For the next three centuries Christians dribbled along the three grassy tracks from London, Winchester and the port of Dover, until they became Pilgrims’ Roads; year after year they dribbled up the nave and through the choir aisles until their feet left grooves in the hard Caen stone; day after day the great frescoed wooden canopy was hauled up by unseen ropes, revealing the glittering shrine — all papered with gold leaf, strewn with gold rings, peppered with diamonds, rubies, carbuncles and pearls. In the centre rested “a chest of iron contained the bones of Thomas à Becket, skull and all, with the wounds of his death, and the piece out of his skull. As all fell on their knees, the prior came forward and touched the several jewels with a White Wand, naming the giver of each. One was supposed to be the finest in England. It was a great carbuncle or diamond, as large as a hen’s egg, called ‘The Regale of France’ and presented by Louis VII. of France, who, said the legend, was unwilling to part with so great a treasure; but the stone leapt from the ring in which he wore it, and fastened itself firmly into the shrine — a miracle against which there was no striving” (Stowe and Murray).

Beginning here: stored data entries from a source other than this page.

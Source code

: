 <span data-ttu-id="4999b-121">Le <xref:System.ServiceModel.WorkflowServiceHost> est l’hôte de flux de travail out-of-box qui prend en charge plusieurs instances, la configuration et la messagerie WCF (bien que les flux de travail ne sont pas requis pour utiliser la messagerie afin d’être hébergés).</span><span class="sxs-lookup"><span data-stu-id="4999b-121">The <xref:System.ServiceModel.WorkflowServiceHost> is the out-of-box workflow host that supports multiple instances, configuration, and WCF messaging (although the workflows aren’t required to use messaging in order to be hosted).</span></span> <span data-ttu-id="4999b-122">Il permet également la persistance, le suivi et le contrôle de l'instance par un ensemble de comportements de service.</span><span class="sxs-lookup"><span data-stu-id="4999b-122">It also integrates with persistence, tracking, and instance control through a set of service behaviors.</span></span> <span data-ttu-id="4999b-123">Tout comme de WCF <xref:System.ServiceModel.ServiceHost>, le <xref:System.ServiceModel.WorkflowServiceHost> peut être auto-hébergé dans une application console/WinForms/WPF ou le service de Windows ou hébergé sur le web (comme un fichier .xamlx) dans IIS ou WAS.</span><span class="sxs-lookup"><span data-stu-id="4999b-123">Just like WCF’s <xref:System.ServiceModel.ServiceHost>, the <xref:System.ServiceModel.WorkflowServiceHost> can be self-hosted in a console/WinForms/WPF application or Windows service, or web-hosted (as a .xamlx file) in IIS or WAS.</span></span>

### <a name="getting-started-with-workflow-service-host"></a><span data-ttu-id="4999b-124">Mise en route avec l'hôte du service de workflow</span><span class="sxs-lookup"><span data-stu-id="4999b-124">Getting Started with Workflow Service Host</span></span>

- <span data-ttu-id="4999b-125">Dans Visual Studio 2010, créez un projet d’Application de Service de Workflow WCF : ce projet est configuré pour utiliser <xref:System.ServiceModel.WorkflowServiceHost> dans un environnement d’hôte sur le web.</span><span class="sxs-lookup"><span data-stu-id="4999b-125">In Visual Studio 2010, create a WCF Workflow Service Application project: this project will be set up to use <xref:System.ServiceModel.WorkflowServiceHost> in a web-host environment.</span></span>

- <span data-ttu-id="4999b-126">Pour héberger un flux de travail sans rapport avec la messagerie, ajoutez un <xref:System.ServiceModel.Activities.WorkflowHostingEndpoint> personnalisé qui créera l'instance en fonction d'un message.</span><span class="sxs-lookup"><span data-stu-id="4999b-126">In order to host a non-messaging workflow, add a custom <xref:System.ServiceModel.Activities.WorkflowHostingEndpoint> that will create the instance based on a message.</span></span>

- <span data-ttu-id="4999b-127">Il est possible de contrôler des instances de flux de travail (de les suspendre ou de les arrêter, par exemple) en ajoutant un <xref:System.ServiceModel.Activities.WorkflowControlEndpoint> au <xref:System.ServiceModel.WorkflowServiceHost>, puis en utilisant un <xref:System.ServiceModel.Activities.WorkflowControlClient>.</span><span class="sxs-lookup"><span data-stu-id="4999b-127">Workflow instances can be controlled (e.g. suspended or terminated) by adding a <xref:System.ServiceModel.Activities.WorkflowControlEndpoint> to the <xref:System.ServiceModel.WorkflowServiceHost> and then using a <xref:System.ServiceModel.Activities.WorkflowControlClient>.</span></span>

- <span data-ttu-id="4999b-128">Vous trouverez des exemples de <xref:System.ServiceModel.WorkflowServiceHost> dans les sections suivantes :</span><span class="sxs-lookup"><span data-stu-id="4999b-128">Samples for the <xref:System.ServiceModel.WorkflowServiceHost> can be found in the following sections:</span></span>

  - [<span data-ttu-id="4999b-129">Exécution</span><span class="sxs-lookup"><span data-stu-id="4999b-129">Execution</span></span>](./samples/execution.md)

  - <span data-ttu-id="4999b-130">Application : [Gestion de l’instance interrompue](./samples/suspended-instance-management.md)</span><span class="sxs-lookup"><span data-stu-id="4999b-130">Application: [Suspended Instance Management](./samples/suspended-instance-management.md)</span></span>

Richard Cœur de Lion came here walking barefooted from Sandwich — a distance of twelve miles — to give thanks to St. Thomas for his release from an Austrian prison. Edward I. came here to offer the crown of Scotland; Henry V. to thank Becket for his victory at Agincourt. Among distinguished foreign pilgrims were Manuel, Emperor of the East, Sigismund, Emperor of the West, and the Emperor Charles V. of Spain who rode with Henry VIII from Dover. “Under the same canopy were seen both youthful sovereigns; Cardinal Wolsey was directly in front; on the right and left were the proud nobles of Spain and England . . .” (Stanley).
Eighteen years later Henry VIII. showed a sudden and profitable change of mind. Whatever his faults, one must admire his enlightened disregard of mediæval superstition — even his adoption of it to his own ends. The defunct Becket was charged with treason. For thirty days the summons was read out at his shrine, and when he failed to appear, his case was argued at Westminster. The Attorney-General represented the defunct Henry II. Becket’s advocate, an obscure lawyer, lost his case, which was not surprising since he was appointed by Henry VIII. The shrine was dismantled; the saint’s bones burnt; the offerings of three hundred and fifty years forfeited to the Crown.